On this page
- What "Multi-Domain" Actually Means in TLS Terms
- Multi-Domain vs. Wildcard: Which One Solves Your Problem
- Validation Levels Available for Multi-Domain Certificates
- Multi-Domain Certificates in Fintech and PSD2 Compliance
- Certificate Lifecycle Management at Scale
- How Issuance Works: Step-by-Step
- Adding and Removing SANs During the Certificate Lifetime
- Wildcard SANs in Multi-Domain Certificates
A multi-domain certificate — also called a SAN certificate or UCC (Unified Communications Certificate) — lets you secure multiple hostnames under a single TLS credential. Instead of managing five separate certificates for five domains, you bind them into one issuance with one expiry date and one renewal workflow. For Canadian organizations running split-domain infrastructure or operating across several branded properties, this directly reduces operational overhead and certificate-related outages.
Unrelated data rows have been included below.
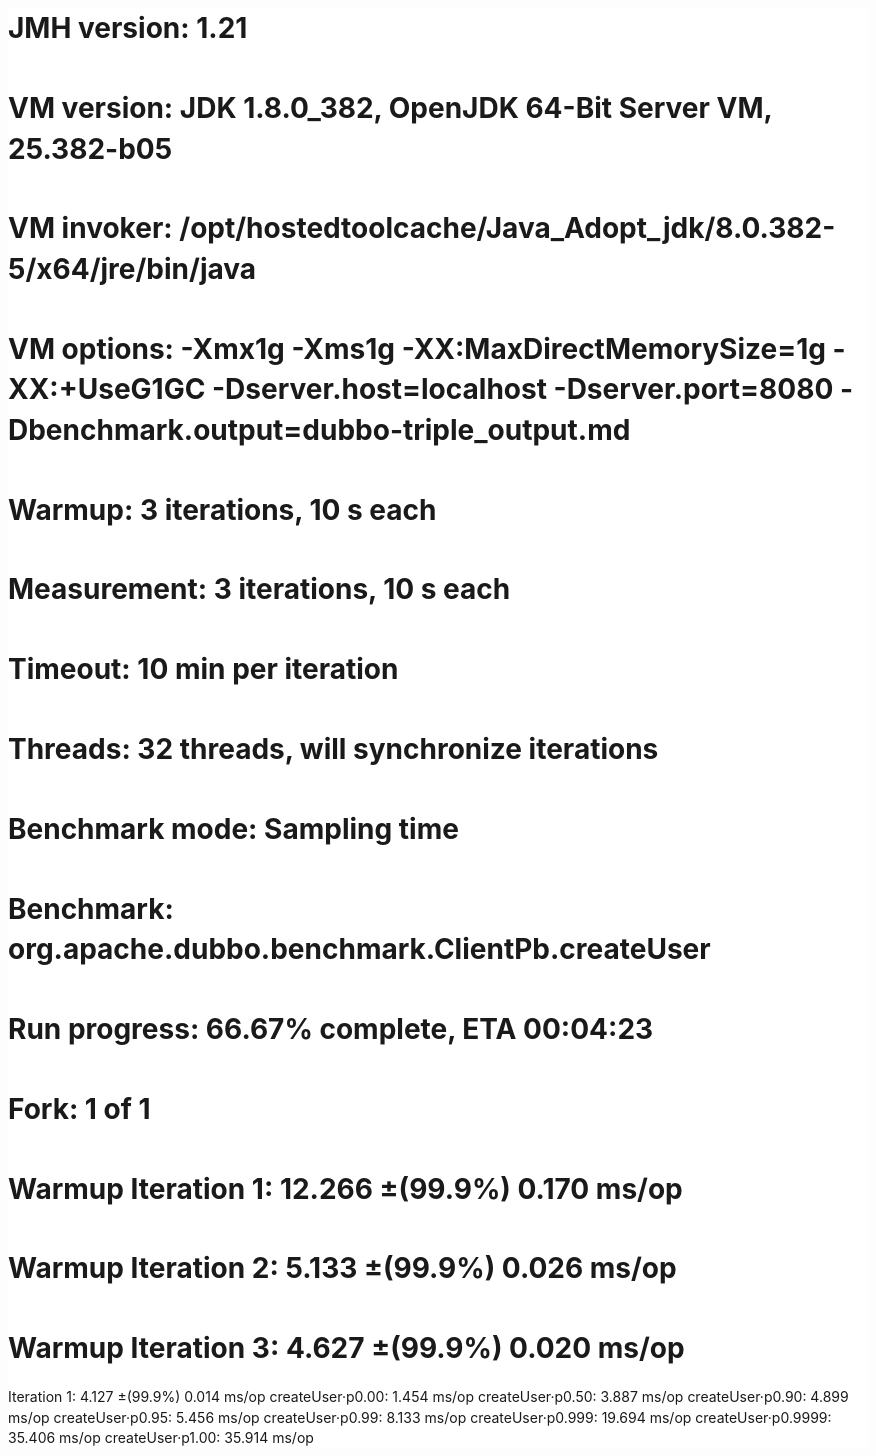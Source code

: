 
# JMH version: 1.21
# VM version: JDK 1.8.0_382, OpenJDK 64-Bit Server VM, 25.382-b05
# VM invoker: /opt/hostedtoolcache/Java_Adopt_jdk/8.0.382-5/x64/jre/bin/java
# VM options: -Xmx1g -Xms1g -XX:MaxDirectMemorySize=1g -XX:+UseG1GC -Dserver.host=localhost -Dserver.port=8080 -Dbenchmark.output=dubbo-triple_output.md
# Warmup: 3 iterations, 10 s each
# Measurement: 3 iterations, 10 s each
# Timeout: 10 min per iteration
# Threads: 32 threads, will synchronize iterations
# Benchmark mode: Sampling time
# Benchmark: org.apache.dubbo.benchmark.ClientPb.createUser

# Run progress: 66.67% complete, ETA 00:04:23
# Fork: 1 of 1
# Warmup Iteration   1: 12.266 ±(99.9%) 0.170 ms/op
# Warmup Iteration   2: 5.133 ±(99.9%) 0.026 ms/op
# Warmup Iteration   3: 4.627 ±(99.9%) 0.020 ms/op
Iteration   1: 4.127 ±(99.9%) 0.014 ms/op
                 createUser·p0.00:   1.454 ms/op
                 createUser·p0.50:   3.887 ms/op
                 createUser·p0.90:   4.899 ms/op
                 createUser·p0.95:   5.456 ms/op
                 createUser·p0.99:   8.133 ms/op
                 createUser·p0.999:  19.694 ms/op
                 createUser·p0.9999: 35.406 ms/op
                 createUser·p1.00:   35.914 ms/op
What "Multi-Domain" Actually Means in TLS Terms
The mechanism behind multi-domain coverage is the Subject Alternative Name (SAN) extension in X.509 certificates. Each SAN entry adds a hostname the certificate is valid for. A certificate issued for portal.example.ca can also cover api.example.ca, payments.otherbrand.ca, and app.thirdproperty.com — all in one file.
Key structural facts:
- SANs can hold FQDNs, IP addresses, and email addresses
- The Common Name (CN) field is deprecated for hostname matching; browsers rely exclusively on SANs since RFC 2818
- Most commercial CAs cap SAN counts at 100–250 entries per certificate
- Each additional SAN beyond the base bundle is billed individually (typically CAD $15–40/SAN/year depending on validation tier)
Multi-Domain vs. Wildcard: Which One Solves Your Problem
These two certificate types are often confused. They solve different problems.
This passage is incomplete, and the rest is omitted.